● **WHAT YOU ARE ASKED TO DO**
Using the data below, output a verbatim copy of the lines between the one holding "On each move, you" and the one holding "exponential learning curve.", inclusive, without any pictures.
- Opening Delimiter -
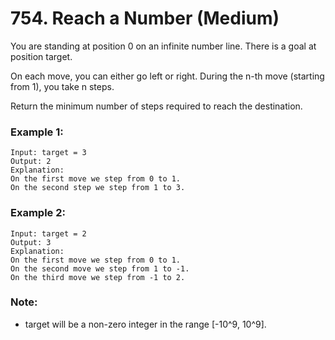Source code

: # 754. Reach a Number (Medium)

You are standing at position 0 on an infinite number line. There is a goal at position target.

On each move, you can either go left or right. During the n-th move (starting from 1), you take n steps.

Return the minimum number of steps required to reach the destination.

### Example 1:

```
Input: target = 3
Output: 2
Explanation:
On the first move we step from 0 to 1.
On the second step we step from 1 to 3.
```

### Example 2:

```
Input: target = 2
Output: 3
Explanation:
On the first move we step from 0 to 1.
On the second move we step from 1 to -1.
On the third move we step from -1 to 2.
```

### Note:

- target will be a non-zero integer in the range [-10^9, 10^9].

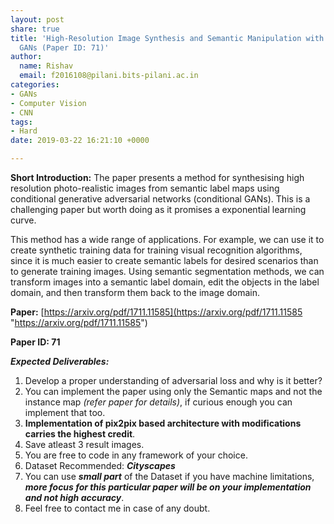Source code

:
 ```yaml
---
layout: post
share: true
title: 'High-Resolution Image Synthesis and Semantic Manipulation with Conditional
  GANs (Paper ID: 71)'
author:
  name: Rishav
  email: f2016108@pilani.bits-pilani.ac.in
categories:
- GANs
- Computer Vision
- CNN
tags:
- Hard
date: 2019-03-22 16:21:10 +0000

---
```

**Short Introduction:** The paper presents a method for synthesising high resolution photo-realistic images from semantic label maps using conditional generative adversarial networks (conditional GANs). This is a challenging paper but worth doing as it promises a exponential learning curve.

This method has a wide range of applications. For example, we can use it to create synthetic training data for training visual recognition algorithms, since it is much easier to create semantic labels for desired scenarios than to generate training images. Using semantic segmentation methods, we can transform images into a semantic label domain, edit the objects in the label domain, and then transform them back to the image domain.

**Paper:** [https://arxiv.org/pdf/1711.11585](https://arxiv.org/pdf/1711.11585 "https://arxiv.org/pdf/1711.11585")

**Paper ID: 71**

**_Expected Deliverables:_**

1. Develop a proper understanding of adversarial loss and why is it better?
2. You can implement the paper using only the Semantic maps and not the instance map _(refer paper for details)_, if curious enough you can implement that too.
3. **Implementation of pix2pix based architecture with modifications carries the highest credit**.
4. Save atleast 3 result images.
5. You are free to code in any framework of your choice.
6. Dataset Recommended: **_Cityscapes_**
7. You can use **_small part_** of the Dataset if you have machine limitations, **_more focus for this particular paper will be on your implementation and not high accuracy_**.
8. Feel free to contact me in case of any doubt.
- Closing Delimiter -
● **TASK OUTPUT**
On each move, you can either go left or right. During the n-th move (starting from 1), you take n steps.

Return the minimum number of steps required to reach the destination.

### Example 1:

```
Input: target = 3
Output: 2
Explanation:
On the first move we step from 0 to 1.
On the second step we step from 1 to 3.
```

### Example 2:

```
Input: target = 2
Output: 3
Explanation:
On the first move we step from 0 to 1.
On the second move we step from 1 to -1.
On the third move we step from -1 to 2.
```

### Note:

- target will be a non-zero integer in the range [-10^9, 10^9].

Source code

:
 ```yaml
---
layout: post
share: true
title: 'High-Resolution Image Synthesis and Semantic Manipulation with Conditional
  GANs (Paper ID: 71)'
author:
  name: Rishav
  email: f2016108@pilani.bits-pilani.ac.in
categories:
- GANs
- Computer Vision
- CNN
tags:
- Hard
date: 2019-03-22 16:21:10 +0000

---
```

**Short Introduction:** The paper presents a method for synthesising high resolution photo-realistic images from semantic label maps using conditional generative adversarial networks (conditional GANs). This is a challenging paper but worth doing as it promises a exponential learning curve.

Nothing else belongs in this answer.